SUPPLIED INFORMATION »

------------------------------------------------------------

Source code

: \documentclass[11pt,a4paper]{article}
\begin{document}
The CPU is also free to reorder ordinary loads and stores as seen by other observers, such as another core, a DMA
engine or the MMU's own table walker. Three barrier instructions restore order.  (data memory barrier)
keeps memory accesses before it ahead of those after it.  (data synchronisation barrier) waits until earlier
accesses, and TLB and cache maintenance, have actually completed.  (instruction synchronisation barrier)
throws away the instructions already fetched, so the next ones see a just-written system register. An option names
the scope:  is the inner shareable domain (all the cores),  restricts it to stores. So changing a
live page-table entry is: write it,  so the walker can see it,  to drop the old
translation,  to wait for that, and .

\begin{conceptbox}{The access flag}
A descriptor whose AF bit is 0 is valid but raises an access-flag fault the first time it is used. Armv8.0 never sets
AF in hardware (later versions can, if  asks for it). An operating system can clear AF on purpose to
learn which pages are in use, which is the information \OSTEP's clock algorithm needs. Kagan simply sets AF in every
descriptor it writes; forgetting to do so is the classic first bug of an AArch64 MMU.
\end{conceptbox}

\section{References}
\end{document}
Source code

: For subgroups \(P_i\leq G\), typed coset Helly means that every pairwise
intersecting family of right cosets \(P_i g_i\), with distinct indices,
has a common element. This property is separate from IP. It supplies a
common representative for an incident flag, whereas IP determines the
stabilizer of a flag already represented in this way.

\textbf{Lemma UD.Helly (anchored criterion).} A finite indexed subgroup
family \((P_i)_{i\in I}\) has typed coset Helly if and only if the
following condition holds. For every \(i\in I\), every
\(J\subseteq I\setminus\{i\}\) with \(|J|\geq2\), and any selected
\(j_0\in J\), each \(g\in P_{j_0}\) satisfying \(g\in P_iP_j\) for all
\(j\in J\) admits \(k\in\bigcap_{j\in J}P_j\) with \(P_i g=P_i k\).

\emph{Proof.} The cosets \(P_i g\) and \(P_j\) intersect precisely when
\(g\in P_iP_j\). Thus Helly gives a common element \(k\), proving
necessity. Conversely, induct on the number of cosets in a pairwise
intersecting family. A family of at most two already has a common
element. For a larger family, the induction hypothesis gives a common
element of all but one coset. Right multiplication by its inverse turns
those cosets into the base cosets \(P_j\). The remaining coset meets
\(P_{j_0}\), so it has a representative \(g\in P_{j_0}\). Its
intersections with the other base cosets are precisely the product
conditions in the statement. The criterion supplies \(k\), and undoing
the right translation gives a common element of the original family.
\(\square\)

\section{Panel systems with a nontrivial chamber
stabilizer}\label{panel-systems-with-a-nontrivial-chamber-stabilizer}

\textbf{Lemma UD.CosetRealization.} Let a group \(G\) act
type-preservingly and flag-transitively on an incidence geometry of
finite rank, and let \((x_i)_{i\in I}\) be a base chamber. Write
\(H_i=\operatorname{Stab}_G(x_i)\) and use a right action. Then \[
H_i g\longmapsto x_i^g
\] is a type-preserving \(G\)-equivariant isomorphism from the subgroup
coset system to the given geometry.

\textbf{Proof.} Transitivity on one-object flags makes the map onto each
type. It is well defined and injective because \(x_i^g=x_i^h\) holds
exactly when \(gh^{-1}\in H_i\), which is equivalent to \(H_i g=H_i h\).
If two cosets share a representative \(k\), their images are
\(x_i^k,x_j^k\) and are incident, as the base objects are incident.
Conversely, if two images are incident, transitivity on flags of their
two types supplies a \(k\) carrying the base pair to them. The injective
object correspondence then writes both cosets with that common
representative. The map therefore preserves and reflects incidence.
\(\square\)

------------------------------------------------------------

EXERCISE DIRECTIONS »
Retype the listing above, word for word, from its first line to the line containing "has a common element.", both ends included.

REPLY »
Source code

: \documentclass[11pt,a4paper]{article}
\begin{document}
The CPU is also free to reorder ordinary loads and stores as seen by other observers, such as another core, a DMA
engine or the MMU's own table walker. Three barrier instructions restore order.  (data memory barrier)
keeps memory accesses before it ahead of those after it.  (data synchronisation barrier) waits until earlier
accesses, and TLB and cache maintenance, have actually completed.  (instruction synchronisation barrier)
throws away the instructions already fetched, so the next ones see a just-written system register. An option names
the scope:  is the inner shareable domain (all the cores),  restricts it to stores. So changing a
live page-table entry is: write it,  so the walker can see it,  to drop the old
translation,  to wait for that, and .

\begin{conceptbox}{The access flag}
A descriptor whose AF bit is 0 is valid but raises an access-flag fault the first time it is used. Armv8.0 never sets
AF in hardware (later versions can, if  asks for it). An operating system can clear AF on purpose to
learn which pages are in use, which is the information \OSTEP's clock algorithm needs. Kagan simply sets AF in every
descriptor it writes; forgetting to do so is the classic first bug of an AArch64 MMU.
\end{conceptbox}

\section{References}
\end{document}
Source code

: For subgroups \(P_i\leq G\), typed coset Helly means that every pairwise
intersecting family of right cosets \(P_i g_i\), with distinct indices,
has a common element. This property is separate from IP. It supplies a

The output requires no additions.